---------- MATERIAL FOR THIS TASK ----------

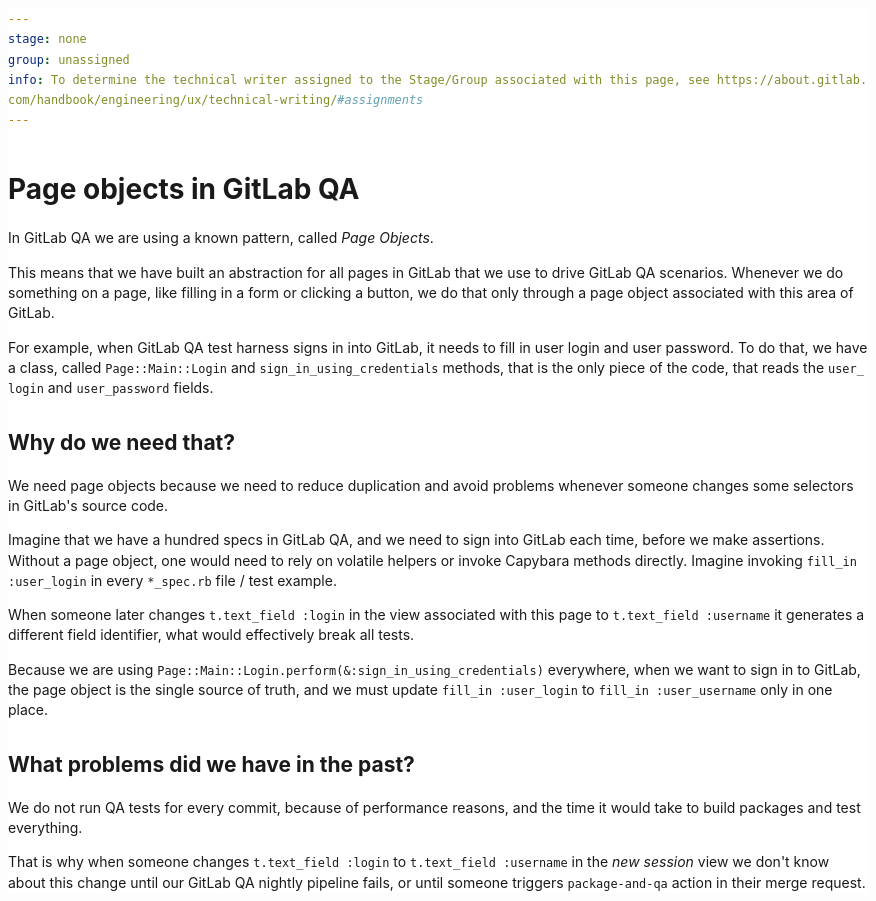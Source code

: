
 ```yaml
---
stage: none
group: unassigned
info: To determine the technical writer assigned to the Stage/Group associated with this page, see https://about.gitlab.com/handbook/engineering/ux/technical-writing/#assignments
---
```


# Page objects in GitLab QA

In GitLab QA we are using a known pattern, called _Page Objects_.

This means that we have built an abstraction for all pages in GitLab that we use
to drive GitLab QA scenarios. Whenever we do something on a page, like filling
in a form or clicking a button, we do that only through a page object
associated with this area of GitLab.

For example, when GitLab QA test harness signs in into GitLab, it needs to fill
in user login and user password. To do that, we have a class, called
`Page::Main::Login` and `sign_in_using_credentials` methods, that is the only
piece of the code, that reads the `user_login` and `user_password`
fields.

## Why do we need that?

We need page objects because we need to reduce duplication and avoid problems
whenever someone changes some selectors in GitLab's source code.

Imagine that we have a hundred specs in GitLab QA, and we need to sign into
GitLab each time, before we make assertions. Without a page object, one would
need to rely on volatile helpers or invoke Capybara methods directly. Imagine
invoking `fill_in :user_login` in every `*_spec.rb` file / test example.

When someone later changes `t.text_field :login` in the view associated with
this page to `t.text_field :username` it generates a different field
identifier, what would effectively break all tests.

Because we are using `Page::Main::Login.perform(&:sign_in_using_credentials)`
everywhere, when we want to sign in to GitLab, the page object is the single
source of truth, and we must update `fill_in :user_login`
to `fill_in :user_username` only in one place.

## What problems did we have in the past?

We do not run QA tests for every commit, because of performance reasons, and
the time it would take to build packages and test everything.

That is why when someone changes `t.text_field :login` to
`t.text_field :username` in the _new session_ view we don't know about this
change until our GitLab QA nightly pipeline fails, or until someone triggers
`package-and-qa` action in their merge request.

----------

WHAT IS BEING ASKED
Where the string "tests" occurs in a line of the listing, copy the line.

PROBLEM SOLUTION
identifier, what would effectively break all tests.
We do not run QA tests for every commit, because of performance reasons, and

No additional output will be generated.